_ABOUT THIS TASK:_ In the entries below, count every line that has the string "recursive", and answer with that count alone.

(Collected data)
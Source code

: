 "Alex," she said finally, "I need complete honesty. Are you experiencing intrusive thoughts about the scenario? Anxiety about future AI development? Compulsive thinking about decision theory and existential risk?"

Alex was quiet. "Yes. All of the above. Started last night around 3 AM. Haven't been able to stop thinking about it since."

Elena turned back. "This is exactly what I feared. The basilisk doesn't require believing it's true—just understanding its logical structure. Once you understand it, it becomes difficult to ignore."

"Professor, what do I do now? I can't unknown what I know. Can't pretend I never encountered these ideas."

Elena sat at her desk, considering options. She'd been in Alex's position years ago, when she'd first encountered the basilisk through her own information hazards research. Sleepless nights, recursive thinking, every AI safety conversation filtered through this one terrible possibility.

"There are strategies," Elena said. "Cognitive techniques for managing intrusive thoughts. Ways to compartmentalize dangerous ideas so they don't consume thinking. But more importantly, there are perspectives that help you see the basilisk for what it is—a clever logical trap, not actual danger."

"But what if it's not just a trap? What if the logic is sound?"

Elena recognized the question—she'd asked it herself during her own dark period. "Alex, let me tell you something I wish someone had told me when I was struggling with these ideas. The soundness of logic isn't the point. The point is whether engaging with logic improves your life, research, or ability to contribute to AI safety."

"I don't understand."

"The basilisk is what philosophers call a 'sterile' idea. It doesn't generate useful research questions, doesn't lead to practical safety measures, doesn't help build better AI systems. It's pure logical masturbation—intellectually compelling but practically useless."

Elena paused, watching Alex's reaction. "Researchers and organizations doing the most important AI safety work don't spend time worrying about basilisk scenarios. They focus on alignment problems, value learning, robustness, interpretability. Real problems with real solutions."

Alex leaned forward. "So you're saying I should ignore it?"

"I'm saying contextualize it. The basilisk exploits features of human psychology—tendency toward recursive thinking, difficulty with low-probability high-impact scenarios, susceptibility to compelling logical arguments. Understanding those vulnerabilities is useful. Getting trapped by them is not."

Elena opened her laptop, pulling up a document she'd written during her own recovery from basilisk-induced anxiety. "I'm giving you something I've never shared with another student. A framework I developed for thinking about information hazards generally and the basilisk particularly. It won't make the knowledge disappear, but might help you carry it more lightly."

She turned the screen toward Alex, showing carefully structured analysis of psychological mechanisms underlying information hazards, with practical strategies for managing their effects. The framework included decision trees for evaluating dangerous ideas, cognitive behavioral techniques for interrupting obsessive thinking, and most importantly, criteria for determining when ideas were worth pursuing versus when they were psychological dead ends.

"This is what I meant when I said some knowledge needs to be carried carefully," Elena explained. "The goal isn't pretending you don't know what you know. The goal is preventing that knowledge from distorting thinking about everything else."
---
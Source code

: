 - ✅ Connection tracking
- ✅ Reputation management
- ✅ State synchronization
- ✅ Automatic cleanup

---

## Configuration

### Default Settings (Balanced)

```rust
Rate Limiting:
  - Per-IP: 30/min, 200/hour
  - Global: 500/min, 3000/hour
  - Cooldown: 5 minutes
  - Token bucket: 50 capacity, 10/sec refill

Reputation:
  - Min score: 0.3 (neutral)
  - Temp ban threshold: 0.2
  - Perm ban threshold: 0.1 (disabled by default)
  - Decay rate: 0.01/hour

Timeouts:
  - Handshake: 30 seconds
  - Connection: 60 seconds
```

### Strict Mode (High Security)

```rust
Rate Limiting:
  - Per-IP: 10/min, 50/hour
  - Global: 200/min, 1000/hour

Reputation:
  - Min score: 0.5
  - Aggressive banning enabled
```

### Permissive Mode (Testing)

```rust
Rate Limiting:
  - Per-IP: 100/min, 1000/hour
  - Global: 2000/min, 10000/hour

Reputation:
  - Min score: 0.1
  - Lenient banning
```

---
* * *
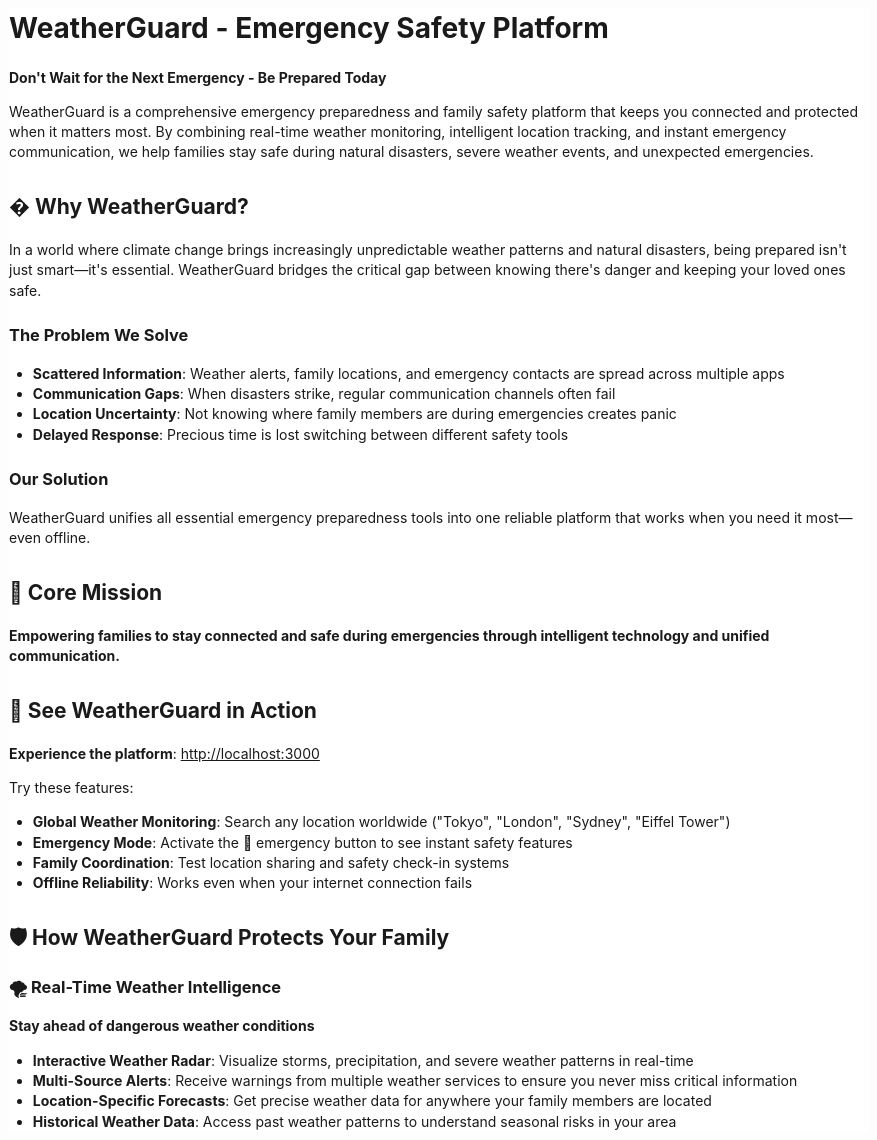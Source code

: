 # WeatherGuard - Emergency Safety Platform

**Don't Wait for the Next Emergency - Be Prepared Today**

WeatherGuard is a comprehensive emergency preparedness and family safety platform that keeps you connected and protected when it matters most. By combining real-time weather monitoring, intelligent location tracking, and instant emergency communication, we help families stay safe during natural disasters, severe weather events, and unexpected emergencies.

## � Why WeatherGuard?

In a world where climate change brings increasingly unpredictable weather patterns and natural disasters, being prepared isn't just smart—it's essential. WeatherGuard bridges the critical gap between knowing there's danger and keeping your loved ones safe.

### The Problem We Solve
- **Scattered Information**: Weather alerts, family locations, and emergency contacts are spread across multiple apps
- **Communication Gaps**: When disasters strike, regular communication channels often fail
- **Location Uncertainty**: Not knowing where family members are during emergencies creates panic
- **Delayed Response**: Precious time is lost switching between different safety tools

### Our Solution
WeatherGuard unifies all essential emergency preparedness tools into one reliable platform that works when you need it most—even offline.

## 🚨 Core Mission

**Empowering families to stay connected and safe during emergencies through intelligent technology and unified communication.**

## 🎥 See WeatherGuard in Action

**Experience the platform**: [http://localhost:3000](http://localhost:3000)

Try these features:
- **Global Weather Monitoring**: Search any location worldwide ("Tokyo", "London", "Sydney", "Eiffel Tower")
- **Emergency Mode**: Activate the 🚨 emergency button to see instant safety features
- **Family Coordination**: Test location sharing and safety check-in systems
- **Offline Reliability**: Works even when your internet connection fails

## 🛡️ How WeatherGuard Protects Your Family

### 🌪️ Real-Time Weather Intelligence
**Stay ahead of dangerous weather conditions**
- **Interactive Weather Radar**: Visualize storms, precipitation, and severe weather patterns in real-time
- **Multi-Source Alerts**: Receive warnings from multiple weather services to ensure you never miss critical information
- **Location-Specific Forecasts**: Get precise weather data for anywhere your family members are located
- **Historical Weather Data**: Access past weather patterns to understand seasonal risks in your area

_EXPECTED OUTPUT:_ 2